── ENTRIES SHOWN

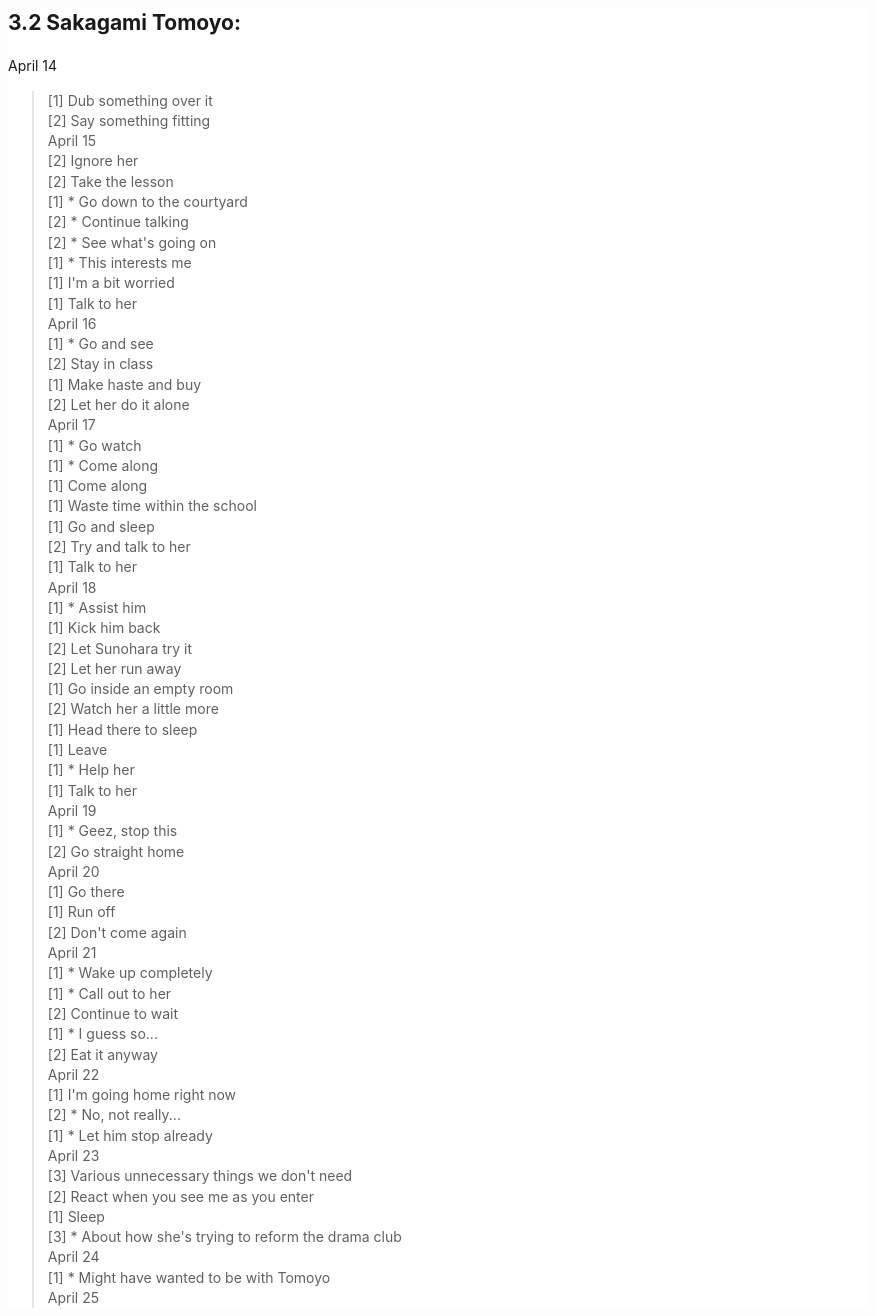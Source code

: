 3.2 Sakagami Tomoyo:
--------------------

April 14  
> [1] Dub something over it  
> [2] Say something fitting  
April 15  
> [2] Ignore her  
> [2] Take the lesson  
> [1]  * Go down to the courtyard  
> [2]  * Continue talking  
> [2]  * See what's going on  
> [1]  * This interests me  
> [1] I'm a bit worried  
> [1] Talk to her  
April 16  
> [1]  * Go and see  
> [2] Stay in class  
> [1] Make haste and buy  
> [2] Let her do it alone  
April 17  
> [1]  * Go watch  
> [1]  * Come along  
> [1] Come along  
> [1] Waste time within the school  
> [1] Go and sleep  
> [2] Try and talk to her  
> [1] Talk to her  
April 18  
> [1]  * Assist him  
> [1] Kick him back  
> [2] Let Sunohara try it  
> [2] Let her run away  
> [1] Go inside an empty room  
> [2] Watch her a little more  
> [1] Head there to sleep  
> [1] Leave  
> [1]  * Help her  
> [1] Talk to her  
April 19  
> [1]  * Geez, stop this  
> [2] Go straight home  
April 20  
> [1] Go there  
> [1] Run off  
> [2] Don't come again  
April 21  
> [1]  * Wake up completely  
> [1]  * Call out to her  
> [2] Continue to wait  
> [1]  * I guess so...  
> [2] Eat it anyway  
April 22  
> [1] I'm going home right now  
> [2]  * No, not really...  
> [1]  * Let him stop already  
April 23  
> [3] Various unnecessary things we don't need  
> [2] React when you see me as you enter  
> [1] Sleep  
> [3]  * About how she's trying to reform the drama club  
April 24  
> [1]  * Might have wanted to be with Tomoyo  
April 25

────

▸ **WHAT TO PRODUCE**:
Set down the data above word for word, leaving every picture out.

▸ **WRITTEN RESPONSE**:
Source code

: 3.2 Sakagami Tomoyo:
--------------------

April 14  
> [1] Dub something over it  
> [2] Say something fitting  
April 15  
> [2] Ignore her  
> [2] Take the lesson  
> [1]  * Go down to the courtyard  
> [2]  * Continue talking  
> [2]  * See what's going on  
> [1]  * This interests me  
> [1] I'm a bit worried  
> [1] Talk to her  
April 16  
> [1]  * Go and see  
> [2] Stay in class  
> [1] Make haste and buy  
> [2] Let her do it alone  
April 17  
> [1]  * Go watch  
> [1]  * Come along  
> [1] Come along  
> [1] Waste time within the school  
> [1] Go and sleep  
> [2] Try and talk to her  
> [1] Talk to her  
April 18  
> [1]  * Assist him  
> [1] Kick him back  
> [2] Let Sunohara try it  
> [2] Let her run away  
> [1] Go inside an empty room  
> [2] Watch her a little more  
> [1] Head there to sleep  
> [1] Leave  
> [1]  * Help her  
> [1] Talk to her  
April 19  
> [1]  * Geez, stop this  
> [2] Go straight home  
April 20  
> [1] Go there  
> [1] Run off  
> [2] Don't come again  
April 21  
> [1]  * Wake up completely  
> [1]  * Call out to her  
> [2] Continue to wait  
> [1]  * I guess so...  
> [2] Eat it anyway  
April 22  
> [1] I'm going home right now  
> [2]  * No, not really...  
> [1]  * Let him stop already  
April 23  
> [3] Various unnecessary things we don't need  
> [2] React when you see me as you enter  
> [1] Sleep  
> [3]  * About how she's trying to reform the drama club  
April 24  
> [1]  * Might have wanted to be with Tomoyo  
April 25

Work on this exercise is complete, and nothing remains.